Return every line of the records, exact and in full, until you have returned the line with "The snippet looks", and include none of the pictures.
---------- SOURCE INFORMATION ----------
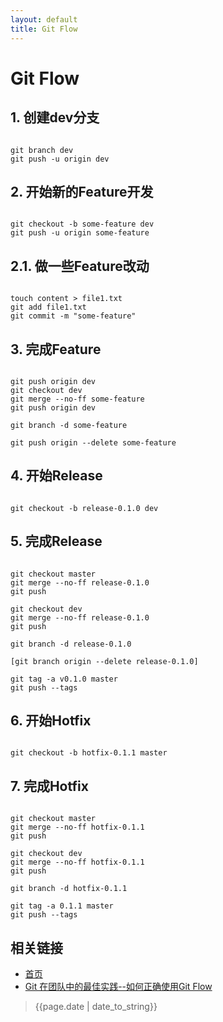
 ```yaml
---
layout: default
title: Git Flow
---
```


# Git Flow

## 1. 创建dev分支

```

git branch dev
git push -u origin dev

```

## 2. 开始新的Feature开发

```

git checkout -b some-feature dev
git push -u origin some-feature

```

## 2.1. 做一些Feature改动

```

touch content > file1.txt
git add file1.txt
git commit -m "some-feature"

```

## 3. 完成Feature

```

git push origin dev
git checkout dev
git merge --no-ff some-feature
git push origin dev

git branch -d some-feature

git push origin --delete some-feature

```

## 4. 开始Release

```

git checkout -b release-0.1.0 dev

```

## 5. 完成Release

```

git checkout master
git merge --no-ff release-0.1.0
git push

git checkout dev
git merge --no-ff release-0.1.0
git push

git branch -d release-0.1.0

[git branch origin --delete release-0.1.0]

git tag -a v0.1.0 master
git push --tags

```

## 6. 开始Hotfix

```

git checkout -b hotfix-0.1.1 master

```

## 7. 完成Hotfix

```

git checkout master
git merge --no-ff hotfix-0.1.1
git push

git checkout dev
git merge --no-ff hotfix-0.1.1
git push

git branch -d hotfix-0.1.1

git tag -a 0.1.1 master
git push --tags

```


## 相关链接
- [首页](https://zhishan33.github.io/shanBlog/)
- [Git 在团队中的最佳实践--如何正确使用Git Flow](http://www.cnblogs.com/cnblogsfans/p/5075073.html)

> {{page.date | date_to_string}}
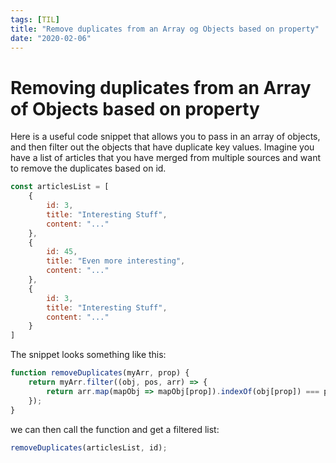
 ```yaml
---
tags: [TIL]
title: "Remove duplicates from an Array og Objects based on property"
date: "2020-02-06"
---
```


# Removing duplicates from an Array of Objects based on property

Here is a useful code snippet that allows you to pass in an array of objects, and then filter out the objects that have duplicate key values. 
Imagine you have a list of articles that you have merged from multiple sources and want to remove the duplicates based on id.

```javascript
const articlesList = [
	{
		id: 3,
		title: "Interesting Stuff",
		content: "..."
	},
	{
		id: 45,
		title: "Even more interesting",
		content: "..."
	},
	{
		id: 3, 
		title: "Interesting Stuff",
		content: "..."
	}
]
```
The snippet looks something like this:

```javascript
function removeDuplicates(myArr, prop) {
    return myArr.filter((obj, pos, arr) => {
        return arr.map(mapObj => mapObj[prop]).indexOf(obj[prop]) === pos;
    });
}
```

we can then call the function and get a filtered list:
```javascript
removeDuplicates(articlesList, id);
```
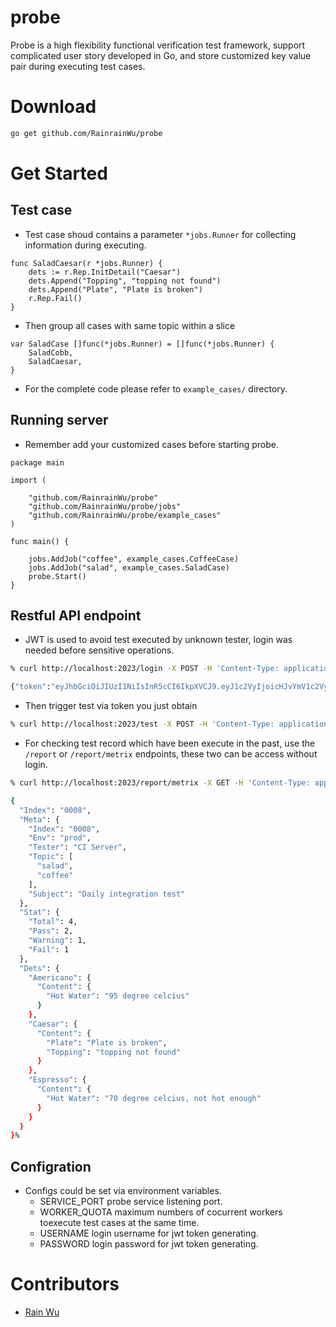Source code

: # probe

Probe is a high flexibility functional verification test framework, support complicated user story developed in Go, and store customized key value pair during executing test cases.

# Download
```bash
go get github.com/RainrainWu/probe
```

# Get Started
## Test case
- Test case shoud contains a parameter `*jobs.Runner` for collecting information during executing.
```go=
func SaladCaesar(r *jobs.Runner) {
	dets := r.Rep.InitDetail("Caesar")
	dets.Append("Topping", "topping not found")
	dets.Append("Plate", "Plate is broken")
	r.Rep.Fail()
}
```
- Then group all cases with same topic within a slice
```go=
var SaladCase []func(*jobs.Runner) = []func(*jobs.Runner) {
	SaladCobb,
	SaladCaesar,
}
```
- For the complete code please refer to `example_cases/` directory.

## Running server
- Remember add your customized cases before starting probe.
```go=
package main

import (

	"github.com/RainrainWu/probe"
	"github.com/RainrainWu/probe/jobs"
	"github.com/RainrainWu/probe/example_cases"
)

func main() {

	jobs.AddJob("coffee", example_cases.CoffeeCase)
	jobs.AddJob("salad", example_cases.SaladCase)
	probe.Start()
}
```

## Restful API endpoint
- JWT is used to avoid test executed by unknown tester, login was needed before sensitive operations.
```bash
% curl http://localhost:2023/login -X POST -H 'Content-Type: application/json' -d '{"username":"probeuser","password":"probepass"}'

{"token":"eyJhbGciOiJIUzI1NiIsInR5cCI6IkpXVCJ9.eyJ1c2VyIjoicHJvYmV1c2VyIiwicm9sZSI6IlVEQyBUZXN0ZXIiLCJleHAiOjE1ODg0Nzc0ODcsImlhdCI6MTU4ODQ3NzE4NywiaXNzIjoiZ2luSldUIn0.ua-YmTuNWGKh8qGMBI1Du0-2qIVmxHtEw2UBZdCDuVs"}
```

- Then trigger test via token you just obtain
```bash
% curl http://localhost:2023/test -X POST -H 'Content-Type: application/json' -H "Authorization: Bearer eyJhbGciOiJIUzI1NiIsInR5cCI6IkpXVCJ9.eyJ1c2VyIjoicHJvYmV1c2VyIiwicm9sZSI6IlVEQyBUZXN0ZXIiLCJleHAiOjE1ODg0Nzc0ODcsImlhdCI6MTU4ODQ3NzE4NywiaXNzIjoiZ2luSldUIn0.ua-YmTuNWGKh8qGMBI1Du0-2qIVmxHtEw2UBZdCDuVs" -d '{"index":"0008","env":"prod","topic":["salad", "coffee"],"subject":"Daily integration test","tester":"CI Server"}'
```

- For checking test record which have been execute in the past, use the `/report` or `/report/metrix` endpoints, these two can be access without login.
```bash
% curl http://localhost:2023/report/metrix -X GET -H 'Content-Type: application/json' -d '{"Index":"0008"}'

{
  "Index": "0008",
  "Meta": {
    "Index": "0008",
    "Env": "prod",
    "Tester": "CI Server",
    "Topic": [
      "salad",
      "coffee"
    ],
    "Subject": "Daily integration test"
  },
  "Stat": {
    "Total": 4,
    "Pass": 2,
    "Warning": 1,
    "Fail": 1
  },
  "Dets": {
    "Americano": {
      "Content": {
        "Hot Water": "95 degree celcius"
      }
    },
    "Caesar": {
      "Content": {
        "Plate": "Plate is broken",
        "Topping": "topping not found"
      }
    },
    "Espresso": {
      "Content": {
        "Hot Water": "70 degree celcius, not hot enough"
      }
    }
  }
}%
```

## Configration
- Configs could be set via environment variables.
    - SERVICE_PORT
    probe service listening port.
    - WORKER_QUOTA
    maximum numbers of cocurrent workers toexecute test cases at the same time.
    - USERNAME
    login username for jwt token generating.
    - PASSWORD
    login password for jwt token generating.


# Contributors
- [Rain Wu](https://github.com/RainrainWu)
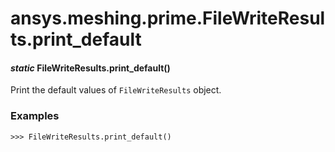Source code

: # ansys.meshing.prime.FileWriteResults.print_default



#### *static* FileWriteResults.print_default()

Print the default values of `FileWriteResults` object.

### Examples

```pycon
>>> FileWriteResults.print_default()
```

<!-- !! processed by numpydoc !! -->
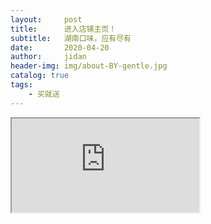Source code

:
 ```yaml
---
layout:     post
title:      进入店铺主页！
subtitle:   湖南口味，应有尽有
date:       2020-04-20
author:     jidan
header-img: img/about-BY-gentle.jpg
catalog: true
tags:
    - 买就送
---
```


<iframe src="https://www.baidu.com"></iframe>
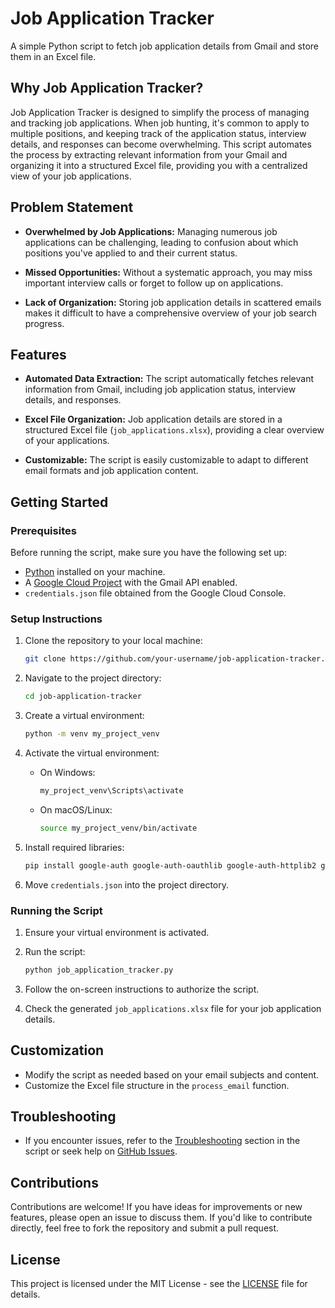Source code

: # Job Application Tracker

A simple Python script to fetch job application details from Gmail and store them in an Excel file.

## Why Job Application Tracker?

Job Application Tracker is designed to simplify the process of managing and tracking job applications. When job hunting, it's common to apply to multiple positions, and keeping track of the application status, interview details, and responses can become overwhelming. This script automates the process by extracting relevant information from your Gmail and organizing it into a structured Excel file, providing you with a centralized view of your job applications.

## Problem Statement

- **Overwhelmed by Job Applications:** Managing numerous job applications can be challenging, leading to confusion about which positions you've applied to and their current status.
  
- **Missed Opportunities:** Without a systematic approach, you may miss important interview calls or forget to follow up on applications.

- **Lack of Organization:** Storing job application details in scattered emails makes it difficult to have a comprehensive overview of your job search progress.

## Features

- **Automated Data Extraction:** The script automatically fetches relevant information from Gmail, including job application status, interview details, and responses.

- **Excel File Organization:** Job application details are stored in a structured Excel file (`job_applications.xlsx`), providing a clear overview of your applications.

- **Customizable:** The script is easily customizable to adapt to different email formats and job application content.

## Getting Started

### Prerequisites

Before running the script, make sure you have the following set up:

- [Python](https://www.python.org/downloads/) installed on your machine.
- A [Google Cloud Project](https://console.cloud.google.com/) with the Gmail API enabled.
- `credentials.json` file obtained from the Google Cloud Console.

### Setup Instructions

1. Clone the repository to your local machine:

    ```bash
    git clone https://github.com/your-username/job-application-tracker.git
    ```

2. Navigate to the project directory:

    ```bash
    cd job-application-tracker
    ```

3. Create a virtual environment:

    ```bash
    python -m venv my_project_venv
    ```

4. Activate the virtual environment:

    - On Windows:

      ```bash
      my_project_venv\Scripts\activate
      ```

    - On macOS/Linux:

      ```bash
      source my_project_venv/bin/activate
      ```

5. Install required libraries:

    ```bash
    pip install google-auth google-auth-oauthlib google-auth-httplib2 google-api-python-client
    ```

6. Move `credentials.json` into the project directory.

### Running the Script

1. Ensure your virtual environment is activated.

2. Run the script:

    ```bash
    python job_application_tracker.py
    ```

3. Follow the on-screen instructions to authorize the script.

4. Check the generated `job_applications.xlsx` file for your job application details.

## Customization

- Modify the script as needed based on your email subjects and content.
- Customize the Excel file structure in the `process_email` function.

## Troubleshooting

- If you encounter issues, refer to the [Troubleshooting](#troubleshooting) section in the script or seek help on [GitHub Issues](https://github.com/your-username/job-application-tracker/issues).

## Contributions

Contributions are welcome! If you have ideas for improvements or new features, please open an issue to discuss them. If you'd like to contribute directly, feel free to fork the repository and submit a pull request.

## License

This project is licensed under the MIT License - see the [LICENSE](LICENSE) file for details.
----------
## RESULT OF THIS TASK
 ```yaml
---
layout: default
title: Git Flow
---
```


# Git Flow

## 1. 创建dev分支

```

git branch dev
git push -u origin dev

```

## 2. 开始新的Feature开发

```

git checkout -b some-feature dev
git push -u origin some-feature

```

## 2.1. 做一些Feature改动

```

touch content > file1.txt
git add file1.txt
git commit -m "some-feature"

```

## 3. 完成Feature

```

git push origin dev
git checkout dev
git merge --no-ff some-feature
git push origin dev

git branch -d some-feature

git push origin --delete some-feature

```

## 4. 开始Release

```

git checkout -b release-0.1.0 dev

```

## 5. 完成Release

```

git checkout master
git merge --no-ff release-0.1.0
git push

git checkout dev
git merge --no-ff release-0.1.0
git push

git branch -d release-0.1.0

[git branch origin --delete release-0.1.0]

git tag -a v0.1.0 master
git push --tags

```

## 6. 开始Hotfix

```

git checkout -b hotfix-0.1.1 master

```

## 7. 完成Hotfix

```

git checkout master
git merge --no-ff hotfix-0.1.1
git push

git checkout dev
git merge --no-ff hotfix-0.1.1
git push

git branch -d hotfix-0.1.1

git tag -a 0.1.1 master
git push --tags

```


## 相关链接
- [首页](https://zhishan33.github.io/shanBlog/)
- [Git 在团队中的最佳实践--如何正确使用Git Flow](http://www.cnblogs.com/cnblogsfans/p/5075073.html)

> {{page.date | date_to_string}}
 ```yaml
---
tags: [TIL]
title: "Remove duplicates from an Array og Objects based on property"
date: "2020-02-06"
---
```


# Removing duplicates from an Array of Objects based on property

Here is a useful code snippet that allows you to pass in an array of objects, and then filter out the objects that have duplicate key values. 
Imagine you have a list of articles that you have merged from multiple sources and want to remove the duplicates based on id.

```javascript
const articlesList = [
	{
		id: 3,
		title: "Interesting Stuff",
		content: "..."
	},
	{
		id: 45,
		title: "Even more interesting",
		content: "..."
	},
	{
		id: 3, 
		title: "Interesting Stuff",
		content: "..."
	}
]
```
The snippet looks something like this:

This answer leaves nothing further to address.